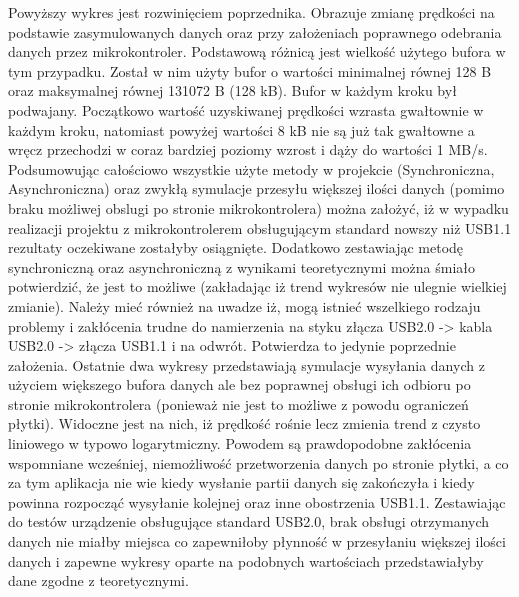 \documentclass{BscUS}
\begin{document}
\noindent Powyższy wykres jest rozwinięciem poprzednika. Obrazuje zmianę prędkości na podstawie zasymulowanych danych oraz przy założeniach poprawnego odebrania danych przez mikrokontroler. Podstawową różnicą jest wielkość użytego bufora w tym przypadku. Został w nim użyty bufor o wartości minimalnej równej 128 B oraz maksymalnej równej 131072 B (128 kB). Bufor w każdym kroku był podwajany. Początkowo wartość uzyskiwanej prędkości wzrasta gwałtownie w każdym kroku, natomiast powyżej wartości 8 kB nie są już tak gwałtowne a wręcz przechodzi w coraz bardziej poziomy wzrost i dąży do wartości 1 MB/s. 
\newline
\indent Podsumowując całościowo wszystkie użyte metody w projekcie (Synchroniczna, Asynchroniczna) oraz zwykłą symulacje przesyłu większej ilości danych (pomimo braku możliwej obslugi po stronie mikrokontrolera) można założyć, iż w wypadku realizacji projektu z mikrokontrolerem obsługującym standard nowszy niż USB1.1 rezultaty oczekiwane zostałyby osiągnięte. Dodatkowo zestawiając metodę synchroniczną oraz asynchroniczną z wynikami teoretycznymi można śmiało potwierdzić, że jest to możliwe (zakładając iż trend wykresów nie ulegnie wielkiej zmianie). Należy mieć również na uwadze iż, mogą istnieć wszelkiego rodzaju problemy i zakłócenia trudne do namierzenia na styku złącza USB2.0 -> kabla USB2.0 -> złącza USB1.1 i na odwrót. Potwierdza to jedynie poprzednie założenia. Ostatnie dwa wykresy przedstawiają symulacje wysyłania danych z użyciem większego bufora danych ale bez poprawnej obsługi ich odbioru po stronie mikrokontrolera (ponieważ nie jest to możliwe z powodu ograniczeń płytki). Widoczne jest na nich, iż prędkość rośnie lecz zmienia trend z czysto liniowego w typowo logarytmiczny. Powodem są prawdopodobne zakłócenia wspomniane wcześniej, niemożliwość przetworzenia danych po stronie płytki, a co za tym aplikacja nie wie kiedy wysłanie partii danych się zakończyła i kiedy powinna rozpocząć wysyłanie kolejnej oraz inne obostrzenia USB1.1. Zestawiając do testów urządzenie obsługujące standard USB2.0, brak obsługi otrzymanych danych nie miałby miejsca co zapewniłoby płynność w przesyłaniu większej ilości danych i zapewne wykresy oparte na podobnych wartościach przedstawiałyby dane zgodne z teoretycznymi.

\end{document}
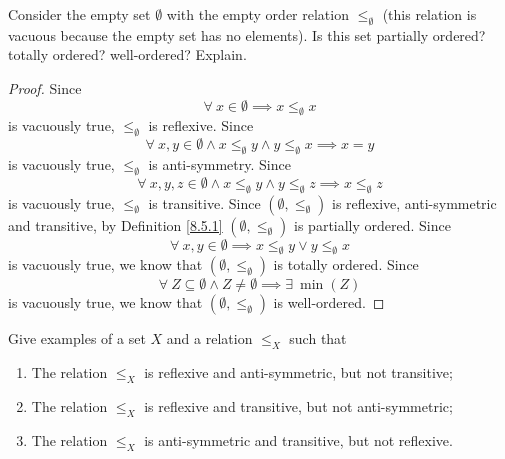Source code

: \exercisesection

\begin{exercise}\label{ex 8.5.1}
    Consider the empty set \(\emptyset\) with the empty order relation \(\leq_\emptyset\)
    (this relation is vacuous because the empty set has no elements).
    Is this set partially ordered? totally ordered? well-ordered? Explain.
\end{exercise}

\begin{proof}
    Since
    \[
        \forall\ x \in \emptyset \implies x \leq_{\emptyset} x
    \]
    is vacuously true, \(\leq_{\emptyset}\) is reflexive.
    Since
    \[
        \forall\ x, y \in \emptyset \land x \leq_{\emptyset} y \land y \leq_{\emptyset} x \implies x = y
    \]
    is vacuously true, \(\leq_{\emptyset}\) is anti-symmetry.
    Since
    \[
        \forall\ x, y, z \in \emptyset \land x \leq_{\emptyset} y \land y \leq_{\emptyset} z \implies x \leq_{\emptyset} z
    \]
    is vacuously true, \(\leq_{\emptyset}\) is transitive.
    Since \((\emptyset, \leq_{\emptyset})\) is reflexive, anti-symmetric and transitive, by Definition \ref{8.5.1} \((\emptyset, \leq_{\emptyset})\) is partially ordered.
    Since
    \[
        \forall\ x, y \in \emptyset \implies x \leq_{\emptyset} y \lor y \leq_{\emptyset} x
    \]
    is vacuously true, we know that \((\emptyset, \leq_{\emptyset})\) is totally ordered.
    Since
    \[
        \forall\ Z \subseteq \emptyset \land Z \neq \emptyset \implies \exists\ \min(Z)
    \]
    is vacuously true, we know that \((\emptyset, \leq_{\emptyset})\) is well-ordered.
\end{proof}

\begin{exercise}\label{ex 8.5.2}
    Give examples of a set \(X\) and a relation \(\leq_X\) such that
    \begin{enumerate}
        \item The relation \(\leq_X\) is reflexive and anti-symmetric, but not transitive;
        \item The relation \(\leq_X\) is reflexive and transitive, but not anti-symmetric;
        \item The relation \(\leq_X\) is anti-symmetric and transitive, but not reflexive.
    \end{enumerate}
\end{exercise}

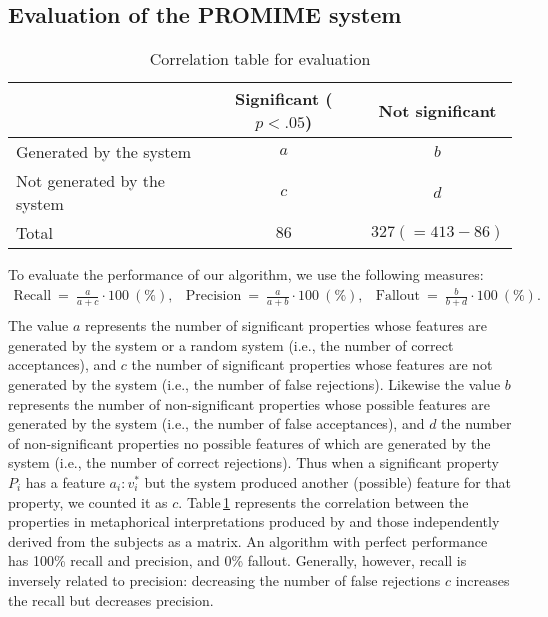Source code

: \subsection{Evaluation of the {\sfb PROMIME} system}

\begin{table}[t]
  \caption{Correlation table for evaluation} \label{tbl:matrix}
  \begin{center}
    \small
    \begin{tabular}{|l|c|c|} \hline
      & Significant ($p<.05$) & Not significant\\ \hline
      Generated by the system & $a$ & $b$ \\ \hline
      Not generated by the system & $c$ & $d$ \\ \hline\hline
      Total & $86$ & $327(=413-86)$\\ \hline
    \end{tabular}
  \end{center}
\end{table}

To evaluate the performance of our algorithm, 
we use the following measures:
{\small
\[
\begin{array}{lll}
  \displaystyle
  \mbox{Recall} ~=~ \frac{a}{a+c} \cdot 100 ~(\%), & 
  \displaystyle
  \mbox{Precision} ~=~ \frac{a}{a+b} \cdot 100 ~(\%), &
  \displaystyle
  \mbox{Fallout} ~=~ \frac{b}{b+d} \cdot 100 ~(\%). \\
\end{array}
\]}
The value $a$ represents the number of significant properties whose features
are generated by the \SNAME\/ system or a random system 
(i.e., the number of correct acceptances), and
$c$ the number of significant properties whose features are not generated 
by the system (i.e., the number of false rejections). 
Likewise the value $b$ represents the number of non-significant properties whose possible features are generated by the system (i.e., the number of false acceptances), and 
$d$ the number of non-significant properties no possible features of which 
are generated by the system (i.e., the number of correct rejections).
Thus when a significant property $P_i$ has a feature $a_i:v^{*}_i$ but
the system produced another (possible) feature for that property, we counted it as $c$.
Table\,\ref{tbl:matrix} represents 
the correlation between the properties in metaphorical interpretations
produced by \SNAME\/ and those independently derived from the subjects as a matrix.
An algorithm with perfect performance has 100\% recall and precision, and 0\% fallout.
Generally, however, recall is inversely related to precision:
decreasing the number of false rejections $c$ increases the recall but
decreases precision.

HOW TO COMPLETE THIS TASK
Without including any pictures, print each record exactly.

WRITTEN RESPONSE
 \documentclass{BscUS}
\begin{document}
\noindent Powyższy wykres jest rozwinięciem poprzednika. Obrazuje zmianę prędkości na podstawie zasymulowanych danych oraz przy założeniach poprawnego odebrania danych przez mikrokontroler. Podstawową różnicą jest wielkość użytego bufora w tym przypadku. Został w nim użyty bufor o wartości minimalnej równej 128 B oraz maksymalnej równej 131072 B (128 kB). Bufor w każdym kroku był podwajany. Początkowo wartość uzyskiwanej prędkości wzrasta gwałtownie w każdym kroku, natomiast powyżej wartości 8 kB nie są już tak gwałtowne a wręcz przechodzi w coraz bardziej poziomy wzrost i dąży do wartości 1 MB/s. 
\newline
\indent Podsumowując całościowo wszystkie użyte metody w projekcie (Synchroniczna, Asynchroniczna) oraz zwykłą symulacje przesyłu większej ilości danych (pomimo braku możliwej obslugi po stronie mikrokontrolera) można założyć, iż w wypadku realizacji projektu z mikrokontrolerem obsługującym standard nowszy niż USB1.1 rezultaty oczekiwane zostałyby osiągnięte. Dodatkowo zestawiając metodę synchroniczną oraz asynchroniczną z wynikami teoretycznymi można śmiało potwierdzić, że jest to możliwe (zakładając iż trend wykresów nie ulegnie wielkiej zmianie). Należy mieć również na uwadze iż, mogą istnieć wszelkiego rodzaju problemy i zakłócenia trudne do namierzenia na styku złącza USB2.0 -> kabla USB2.0 -> złącza USB1.1 i na odwrót. Potwierdza to jedynie poprzednie założenia. Ostatnie dwa wykresy przedstawiają symulacje wysyłania danych z użyciem większego bufora danych ale bez poprawnej obsługi ich odbioru po stronie mikrokontrolera (ponieważ nie jest to możliwe z powodu ograniczeń płytki). Widoczne jest na nich, iż prędkość rośnie lecz zmienia trend z czysto liniowego w typowo logarytmiczny. Powodem są prawdopodobne zakłócenia wspomniane wcześniej, niemożliwość przetworzenia danych po stronie płytki, a co za tym aplikacja nie wie kiedy wysłanie partii danych się zakończyła i kiedy powinna rozpocząć wysyłanie kolejnej oraz inne obostrzenia USB1.1. Zestawiając do testów urządzenie obsługujące standard USB2.0, brak obsługi otrzymanych danych nie miałby miejsca co zapewniłoby płynność w przesyłaniu większej ilości danych i zapewne wykresy oparte na podobnych wartościach przedstawiałyby dane zgodne z teoretycznymi.

\end{document}
Source code

: \exercisesection

\begin{exercise}\label{ex 8.5.1}
    Consider the empty set \(\emptyset\) with the empty order relation \(\leq_\emptyset\)
    (this relation is vacuous because the empty set has no elements).
    Is this set partially ordered? totally ordered? well-ordered? Explain.
\end{exercise}

\begin{proof}
    Since
    \[
        \forall\ x \in \emptyset \implies x \leq_{\emptyset} x
    \]
    is vacuously true, \(\leq_{\emptyset}\) is reflexive.
    Since
    \[
        \forall\ x, y \in \emptyset \land x \leq_{\emptyset} y \land y \leq_{\emptyset} x \implies x = y
    \]
    is vacuously true, \(\leq_{\emptyset}\) is anti-symmetry.
    Since
    \[
        \forall\ x, y, z \in \emptyset \land x \leq_{\emptyset} y \land y \leq_{\emptyset} z \implies x \leq_{\emptyset} z
    \]
    is vacuously true, \(\leq_{\emptyset}\) is transitive.
    Since \((\emptyset, \leq_{\emptyset})\) is reflexive, anti-symmetric and transitive, by Definition \ref{8.5.1} \((\emptyset, \leq_{\emptyset})\) is partially ordered.
    Since
    \[
        \forall\ x, y \in \emptyset \implies x \leq_{\emptyset} y \lor y \leq_{\emptyset} x
    \]
    is vacuously true, we know that \((\emptyset, \leq_{\emptyset})\) is totally ordered.
    Since
    \[
        \forall\ Z \subseteq \emptyset \land Z \neq \emptyset \implies \exists\ \min(Z)
    \]
    is vacuously true, we know that \((\emptyset, \leq_{\emptyset})\) is well-ordered.
\end{proof}

\begin{exercise}\label{ex 8.5.2}
    Give examples of a set \(X\) and a relation \(\leq_X\) such that
    \begin{enumerate}
        \item The relation \(\leq_X\) is reflexive and anti-symmetric, but not transitive;
        \item The relation \(\leq_X\) is reflexive and transitive, but not anti-symmetric;
        \item The relation \(\leq_X\) is anti-symmetric and transitive, but not reflexive.
    \end{enumerate}
\end{exercise}

Source code

: \subsection{Evaluation of the {\sfb PROMIME} system}

\begin{table}[t]
  \caption{Correlation table for evaluation} \label{tbl:matrix}
  \begin{center}
    \small
    \begin{tabular}{|l|c|c|} \hline
      & Significant ($p<.05$) & Not significant\\ \hline
      Generated by the system & $a$ & $b$ \\ \hline
      Not generated by the system & $c$ & $d$ \\ \hline\hline
      Total & $86$ & $327(=413-86)$\\ \hline
    \end{tabular}
  \end{center}
\end{table}

To evaluate the performance of our algorithm, 
we use the following measures:
{\small
\[
\begin{array}{lll}
  \displaystyle
  \mbox{Recall} ~=~ \frac{a}{a+c} \cdot 100 ~(\%), & 
  \displaystyle
  \mbox{Precision} ~=~ \frac{a}{a+b} \cdot 100 ~(\%), &
  \displaystyle
  \mbox{Fallout} ~=~ \frac{b}{b+d} \cdot 100 ~(\%). \\
\end{array}
\]}
The value $a$ represents the number of significant properties whose features
are generated by the \SNAME\/ system or a random system 
(i.e., the number of correct acceptances), and
$c$ the number of significant properties whose features are not generated 
by the system (i.e., the number of false rejections). 
Likewise the value $b$ represents the number of non-significant properties whose possible features are generated by the system (i.e., the number of false acceptances), and 
$d$ the number of non-significant properties no possible features of which 
are generated by the system (i.e., the number of correct rejections).
Thus when a significant property $P_i$ has a feature $a_i:v^{*}_i$ but
the system produced another (possible) feature for that property, we counted it as $c$.
Table\,\ref{tbl:matrix} represents 
the correlation between the properties in metaphorical interpretations
produced by \SNAME\/ and those independently derived from the subjects as a matrix.
An algorithm with perfect performance has 100\% recall and precision, and 0\% fallout.
Generally, however, recall is inversely related to precision:
decreasing the number of false rejections $c$ increases the recall but
decreases precision.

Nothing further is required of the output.